Prof. MARIAN RUBCHAK (Ph.D., 1987) of Valparaiso University reports that
she has been awarded a second Fulbright to Kyiv and Odessa. It begins
next January. She was recently promoted to Full Professor. Her annotated
translation, with introduction, of a volume of Sergei Soloviev's History
of Russia from Earliest Times was published last October. She recently
directed the masters thesis of a student at Hong Kong University
(on Ukrainian women/feminists) who used Marians work as a basis
for her project.
Prof. GREG SCHNEIDERs (Ph.D., 1996) book, Conservatism in America
Since 1930: A Reader (NYU Press, 2003) was selected as a main selection
of the Conservative Book Club. The just-tenured prof. at Emporia State
University has been invited to give a paper at the Evolution of American
Conservatism conference to be held October 11 at Ashland University. He
is Associate Chair of his department.
Prof. JAMES SEARING published two articles: "Conversion to Islam:
Military Recruitment and Generational Conflict in a Sereer-Safen Village
(Bandia), 1920-1938," Journal of African History 44 (2003);
and "Blancs et Noirs: la frontiere du desert
mauritanien. Notes critiques sur le livre de James Webb, Desert Frontier
(1995)," Annuaire de l'Afrique du Nord 39, (2000-2001). He
also presented a paper in May at the Institute for the Study of Islamic
Thought in Africa (ISITA), Third International Colloquium, "Muslim/Christian
Encounters in Africa," at Northwestern: "The Time of Conversion:
Christians and Muslims among the Sereer-Safen of Senegal, 1914-1950s."

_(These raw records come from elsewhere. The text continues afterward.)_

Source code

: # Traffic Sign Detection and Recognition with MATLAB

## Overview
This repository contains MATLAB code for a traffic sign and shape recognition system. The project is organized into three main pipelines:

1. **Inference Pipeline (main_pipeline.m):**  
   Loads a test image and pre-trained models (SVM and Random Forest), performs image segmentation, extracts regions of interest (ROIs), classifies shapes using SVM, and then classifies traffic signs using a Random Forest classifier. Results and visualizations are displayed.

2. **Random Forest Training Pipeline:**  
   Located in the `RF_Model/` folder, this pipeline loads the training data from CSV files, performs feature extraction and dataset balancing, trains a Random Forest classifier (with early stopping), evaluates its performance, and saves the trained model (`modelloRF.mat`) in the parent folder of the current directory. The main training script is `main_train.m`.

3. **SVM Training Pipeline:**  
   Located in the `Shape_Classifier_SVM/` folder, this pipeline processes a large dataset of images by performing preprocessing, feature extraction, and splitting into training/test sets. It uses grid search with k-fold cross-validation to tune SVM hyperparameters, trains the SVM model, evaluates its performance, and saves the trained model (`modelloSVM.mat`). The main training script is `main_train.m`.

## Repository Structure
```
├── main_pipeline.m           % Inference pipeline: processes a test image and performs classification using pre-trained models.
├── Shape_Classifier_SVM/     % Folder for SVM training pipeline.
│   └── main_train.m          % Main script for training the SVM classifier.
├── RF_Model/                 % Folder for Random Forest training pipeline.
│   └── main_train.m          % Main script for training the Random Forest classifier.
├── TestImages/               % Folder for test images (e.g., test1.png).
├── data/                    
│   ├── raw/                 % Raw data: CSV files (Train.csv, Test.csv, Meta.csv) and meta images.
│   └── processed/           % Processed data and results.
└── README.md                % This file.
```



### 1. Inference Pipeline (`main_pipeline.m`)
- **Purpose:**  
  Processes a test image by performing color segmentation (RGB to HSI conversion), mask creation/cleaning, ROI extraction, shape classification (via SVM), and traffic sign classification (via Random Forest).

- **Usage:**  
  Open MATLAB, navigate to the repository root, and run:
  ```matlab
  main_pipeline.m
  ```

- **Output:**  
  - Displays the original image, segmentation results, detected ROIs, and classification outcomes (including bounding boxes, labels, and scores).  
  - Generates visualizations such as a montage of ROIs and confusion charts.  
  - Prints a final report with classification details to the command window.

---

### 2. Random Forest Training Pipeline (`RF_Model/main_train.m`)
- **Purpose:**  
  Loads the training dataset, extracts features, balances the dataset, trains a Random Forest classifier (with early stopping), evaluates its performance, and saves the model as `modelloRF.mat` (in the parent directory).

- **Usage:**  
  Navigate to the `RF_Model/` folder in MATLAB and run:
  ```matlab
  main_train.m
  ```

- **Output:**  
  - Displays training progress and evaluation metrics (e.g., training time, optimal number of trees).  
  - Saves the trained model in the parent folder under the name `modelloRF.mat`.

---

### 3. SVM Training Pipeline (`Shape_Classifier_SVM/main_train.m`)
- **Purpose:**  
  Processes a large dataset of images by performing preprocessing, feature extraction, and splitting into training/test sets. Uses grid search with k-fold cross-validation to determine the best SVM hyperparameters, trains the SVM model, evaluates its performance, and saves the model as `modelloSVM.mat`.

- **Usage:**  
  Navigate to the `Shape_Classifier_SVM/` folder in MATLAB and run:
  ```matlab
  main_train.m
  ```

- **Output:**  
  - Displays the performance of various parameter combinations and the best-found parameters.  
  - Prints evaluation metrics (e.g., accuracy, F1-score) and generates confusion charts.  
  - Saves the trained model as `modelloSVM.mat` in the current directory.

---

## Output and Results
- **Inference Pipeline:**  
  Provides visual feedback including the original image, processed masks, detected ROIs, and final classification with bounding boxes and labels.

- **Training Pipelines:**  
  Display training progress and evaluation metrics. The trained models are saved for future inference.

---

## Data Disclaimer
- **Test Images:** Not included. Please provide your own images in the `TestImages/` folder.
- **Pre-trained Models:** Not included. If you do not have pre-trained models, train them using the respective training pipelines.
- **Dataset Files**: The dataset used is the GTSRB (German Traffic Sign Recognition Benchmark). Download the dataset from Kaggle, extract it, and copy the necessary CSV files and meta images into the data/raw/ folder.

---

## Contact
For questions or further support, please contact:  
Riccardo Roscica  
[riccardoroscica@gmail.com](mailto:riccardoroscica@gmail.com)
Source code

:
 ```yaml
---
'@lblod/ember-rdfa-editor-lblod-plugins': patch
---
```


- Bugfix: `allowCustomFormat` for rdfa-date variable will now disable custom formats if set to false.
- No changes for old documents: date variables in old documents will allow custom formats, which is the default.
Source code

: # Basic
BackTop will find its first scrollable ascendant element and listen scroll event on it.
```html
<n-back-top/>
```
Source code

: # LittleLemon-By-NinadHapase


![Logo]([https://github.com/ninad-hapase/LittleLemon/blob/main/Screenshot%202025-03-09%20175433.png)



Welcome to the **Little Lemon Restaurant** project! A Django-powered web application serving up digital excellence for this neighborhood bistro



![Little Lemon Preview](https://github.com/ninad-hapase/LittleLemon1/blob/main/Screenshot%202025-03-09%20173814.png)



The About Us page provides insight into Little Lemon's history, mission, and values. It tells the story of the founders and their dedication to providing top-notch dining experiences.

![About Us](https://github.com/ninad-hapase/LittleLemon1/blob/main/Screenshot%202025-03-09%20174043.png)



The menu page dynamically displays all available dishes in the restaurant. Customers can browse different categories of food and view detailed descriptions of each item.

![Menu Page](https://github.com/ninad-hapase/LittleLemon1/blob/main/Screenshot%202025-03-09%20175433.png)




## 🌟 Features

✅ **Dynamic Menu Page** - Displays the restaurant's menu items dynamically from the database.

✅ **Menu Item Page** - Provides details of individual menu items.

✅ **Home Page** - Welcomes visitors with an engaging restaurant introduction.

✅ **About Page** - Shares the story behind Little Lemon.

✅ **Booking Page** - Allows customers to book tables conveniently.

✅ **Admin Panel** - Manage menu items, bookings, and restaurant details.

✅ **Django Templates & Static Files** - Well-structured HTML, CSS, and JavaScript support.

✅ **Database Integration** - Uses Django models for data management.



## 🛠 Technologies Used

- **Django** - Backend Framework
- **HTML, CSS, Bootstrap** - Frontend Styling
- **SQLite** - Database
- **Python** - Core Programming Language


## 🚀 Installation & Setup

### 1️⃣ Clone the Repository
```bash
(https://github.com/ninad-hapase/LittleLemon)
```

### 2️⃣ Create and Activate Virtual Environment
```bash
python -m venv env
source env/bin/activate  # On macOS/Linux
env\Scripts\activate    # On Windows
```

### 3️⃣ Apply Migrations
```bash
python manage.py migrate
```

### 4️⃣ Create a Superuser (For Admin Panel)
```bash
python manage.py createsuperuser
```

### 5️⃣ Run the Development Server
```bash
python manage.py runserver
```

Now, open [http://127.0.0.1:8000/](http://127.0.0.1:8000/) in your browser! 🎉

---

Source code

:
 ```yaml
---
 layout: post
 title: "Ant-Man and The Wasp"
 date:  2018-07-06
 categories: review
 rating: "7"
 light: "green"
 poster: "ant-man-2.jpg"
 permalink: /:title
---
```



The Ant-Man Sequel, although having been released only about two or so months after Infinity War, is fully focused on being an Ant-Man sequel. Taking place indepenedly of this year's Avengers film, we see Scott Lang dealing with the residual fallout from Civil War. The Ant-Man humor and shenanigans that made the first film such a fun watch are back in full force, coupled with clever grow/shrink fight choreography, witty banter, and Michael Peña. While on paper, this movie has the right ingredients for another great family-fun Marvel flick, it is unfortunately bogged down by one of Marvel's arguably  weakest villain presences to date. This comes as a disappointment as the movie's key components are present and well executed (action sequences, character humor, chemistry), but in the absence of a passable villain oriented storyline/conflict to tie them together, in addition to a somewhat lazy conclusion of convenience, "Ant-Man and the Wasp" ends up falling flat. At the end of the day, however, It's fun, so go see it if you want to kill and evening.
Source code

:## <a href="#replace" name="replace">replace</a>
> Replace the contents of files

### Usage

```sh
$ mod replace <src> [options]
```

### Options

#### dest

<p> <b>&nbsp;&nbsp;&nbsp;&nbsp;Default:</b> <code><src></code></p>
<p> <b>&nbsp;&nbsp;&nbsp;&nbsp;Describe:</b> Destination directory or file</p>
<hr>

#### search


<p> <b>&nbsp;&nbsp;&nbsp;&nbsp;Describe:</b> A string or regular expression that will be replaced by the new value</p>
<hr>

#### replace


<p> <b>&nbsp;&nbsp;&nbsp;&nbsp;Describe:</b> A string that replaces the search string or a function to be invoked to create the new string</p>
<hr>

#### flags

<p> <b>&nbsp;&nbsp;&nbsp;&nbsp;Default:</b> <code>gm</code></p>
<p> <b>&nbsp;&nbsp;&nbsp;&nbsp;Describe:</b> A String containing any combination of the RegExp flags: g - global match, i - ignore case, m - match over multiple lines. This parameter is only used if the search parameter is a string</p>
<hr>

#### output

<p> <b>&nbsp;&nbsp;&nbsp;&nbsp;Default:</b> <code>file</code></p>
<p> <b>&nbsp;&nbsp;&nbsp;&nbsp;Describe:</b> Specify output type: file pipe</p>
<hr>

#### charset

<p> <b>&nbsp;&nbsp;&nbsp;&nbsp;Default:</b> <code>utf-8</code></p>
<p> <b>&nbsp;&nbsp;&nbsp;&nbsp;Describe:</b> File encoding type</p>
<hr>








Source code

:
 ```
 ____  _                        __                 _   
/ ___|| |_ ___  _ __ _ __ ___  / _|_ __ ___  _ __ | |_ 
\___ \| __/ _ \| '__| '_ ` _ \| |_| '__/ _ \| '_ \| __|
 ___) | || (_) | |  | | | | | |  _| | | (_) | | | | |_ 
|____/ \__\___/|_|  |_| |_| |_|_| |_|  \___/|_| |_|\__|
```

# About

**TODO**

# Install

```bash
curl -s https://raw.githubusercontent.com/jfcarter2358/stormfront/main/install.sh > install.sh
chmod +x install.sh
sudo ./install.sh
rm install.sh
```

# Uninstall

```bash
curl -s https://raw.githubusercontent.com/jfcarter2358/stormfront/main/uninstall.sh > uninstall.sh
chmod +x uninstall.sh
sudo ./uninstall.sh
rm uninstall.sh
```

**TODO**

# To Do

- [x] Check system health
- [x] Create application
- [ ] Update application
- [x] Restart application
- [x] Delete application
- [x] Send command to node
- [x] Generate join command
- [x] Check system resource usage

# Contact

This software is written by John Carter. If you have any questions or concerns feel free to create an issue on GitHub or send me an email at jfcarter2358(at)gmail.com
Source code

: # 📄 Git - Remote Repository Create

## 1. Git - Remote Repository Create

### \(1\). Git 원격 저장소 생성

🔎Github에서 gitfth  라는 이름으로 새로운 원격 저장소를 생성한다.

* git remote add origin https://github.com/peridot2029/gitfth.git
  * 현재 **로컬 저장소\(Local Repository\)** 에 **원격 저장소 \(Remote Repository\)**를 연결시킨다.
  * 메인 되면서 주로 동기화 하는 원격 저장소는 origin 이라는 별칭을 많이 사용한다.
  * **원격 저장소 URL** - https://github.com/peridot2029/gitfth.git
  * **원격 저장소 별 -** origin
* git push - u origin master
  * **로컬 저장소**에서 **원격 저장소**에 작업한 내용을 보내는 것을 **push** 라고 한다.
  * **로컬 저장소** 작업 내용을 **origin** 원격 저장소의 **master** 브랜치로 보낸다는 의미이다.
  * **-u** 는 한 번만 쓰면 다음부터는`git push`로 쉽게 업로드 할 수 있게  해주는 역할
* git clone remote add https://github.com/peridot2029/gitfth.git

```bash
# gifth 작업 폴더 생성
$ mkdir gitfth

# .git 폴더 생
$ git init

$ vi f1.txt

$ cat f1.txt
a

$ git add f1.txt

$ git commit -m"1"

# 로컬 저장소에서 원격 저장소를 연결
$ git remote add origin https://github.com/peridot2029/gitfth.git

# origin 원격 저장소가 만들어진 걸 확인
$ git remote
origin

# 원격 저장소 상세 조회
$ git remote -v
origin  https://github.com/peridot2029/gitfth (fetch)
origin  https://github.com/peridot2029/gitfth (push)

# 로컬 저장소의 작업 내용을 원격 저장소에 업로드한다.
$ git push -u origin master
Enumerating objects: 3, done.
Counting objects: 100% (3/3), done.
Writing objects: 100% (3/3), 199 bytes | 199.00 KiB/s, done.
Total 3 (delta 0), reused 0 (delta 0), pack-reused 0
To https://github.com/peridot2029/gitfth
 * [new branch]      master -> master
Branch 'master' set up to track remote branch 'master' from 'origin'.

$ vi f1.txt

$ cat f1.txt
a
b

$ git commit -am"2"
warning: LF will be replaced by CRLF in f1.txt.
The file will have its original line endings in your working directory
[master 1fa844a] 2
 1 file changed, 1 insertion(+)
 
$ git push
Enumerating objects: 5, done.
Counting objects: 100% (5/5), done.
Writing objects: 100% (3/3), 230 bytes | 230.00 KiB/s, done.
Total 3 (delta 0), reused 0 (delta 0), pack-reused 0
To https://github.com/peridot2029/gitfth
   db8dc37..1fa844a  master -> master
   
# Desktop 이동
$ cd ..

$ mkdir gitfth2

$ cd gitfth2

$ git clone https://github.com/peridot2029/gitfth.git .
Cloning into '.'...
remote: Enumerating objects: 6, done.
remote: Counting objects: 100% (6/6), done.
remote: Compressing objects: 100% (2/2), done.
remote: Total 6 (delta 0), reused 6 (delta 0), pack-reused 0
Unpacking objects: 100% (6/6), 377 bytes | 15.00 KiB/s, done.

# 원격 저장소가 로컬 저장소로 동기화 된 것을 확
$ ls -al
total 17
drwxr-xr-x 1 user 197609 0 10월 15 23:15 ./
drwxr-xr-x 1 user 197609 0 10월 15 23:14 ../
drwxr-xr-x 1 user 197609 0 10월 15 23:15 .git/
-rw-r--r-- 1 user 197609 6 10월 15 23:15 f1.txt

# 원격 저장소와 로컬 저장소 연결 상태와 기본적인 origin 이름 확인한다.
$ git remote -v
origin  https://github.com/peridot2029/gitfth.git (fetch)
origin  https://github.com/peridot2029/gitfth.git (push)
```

Prof. DANIEL S. SMITH's essay, "Seasoning, Disease Environment, and
Conditions of Exposure: New York Union Army Regiments and Soldiers,"
appeared in Dora Costa, ed. Health and Labor Force Participation over
the Life Cycle, a volume published by the University of Chicago Press
in the National Bureau of Economic Research Series on Long-Term Factors
in Economic Development.
Grad student ERIC SMITH was married on Sept. 20 to Mireia Valls from Barcelona,
Spain. Ms. Valls works as a psychologist for Chicago Public Schools.
Prof. MARY TODD (Ph.D., 1996) of Concordia University River Forest gave
a paper, "Defying or Defining? Transplanting Old Lutheranism into
a New Nation" at the Society for Historians of the Early American
Republic at Ohio State in July. She also was awarded a two-year grant
by the Louisville Institute to support research, including the gathering
of oral histories, on a book on the 1970s schism in the Lutheran Church-Missouri
Synod. She continues in her position as Assistant Vice President for Academics
at Concordia.
Prof. BEN WHISENHUNT (Ph.D., 1997) was promoted to Professor of History
at the College of DuPage. He will be leading a group of students to Russia
in 2004.
UIC undergraduate History major SCOTT WILSON won a NSEP (National Security
Education Program) scholarship for his summer and fall programs in Russia.